14. The method of claim 13, further comprising the step of forming a fold in said shielded packaging system to close said opening, said fold being formed in said at least two layers of lead foil of each panel so that radiation traveling in a straight line parallel to said substantially flat plane cannot escape into an ambient environment through said fold.

15. The method of claim 12, further comprising the step of making said first layer of plastic of a flame retardant, heat-sealable plastic.

16. The method of claim 15, further comprising the step of making said first layer of plastic of a flame retardant, heat sealable polyvinylchloride.

17. The method of claim 12, further comprising the step of making said second layer of plastic of a flame retardant, heat-sealable plastic.

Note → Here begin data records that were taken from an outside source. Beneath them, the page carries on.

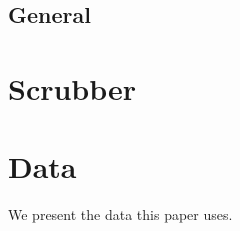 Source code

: \documentclass{amsart}
\theoremstyle{definition}
\theoremstyle{remark}
\begin{document}
	\subsection{General}
	\label{ss:general}
\section{Scrubber}
%
%
%
\section{Data}
\label{s:data}
	We present the data this paper uses.
%
%
%
%
%
%
\begin{bibdiv}
\label{s:references}
	\begin{biblist}
	\end{biblist}
\end{bibdiv}
%
%
%
\end{document}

18. The method of claim 17, further comprising the step of making said second layer of plastic of a flame retardant, heat sealable polyvinylchloride.

19. The method of claim 12, further comprising the steps of making said first layer of plastic of a plastic having a thickness of about 0.0035 inch and making said second layer of plastic of a plastic having a thickness of about 0.0035 inch.

20. The method of claim 12, further comprising the step of making said first and second layers of lead foil so that each has a thickness of at least about 0.005 inch.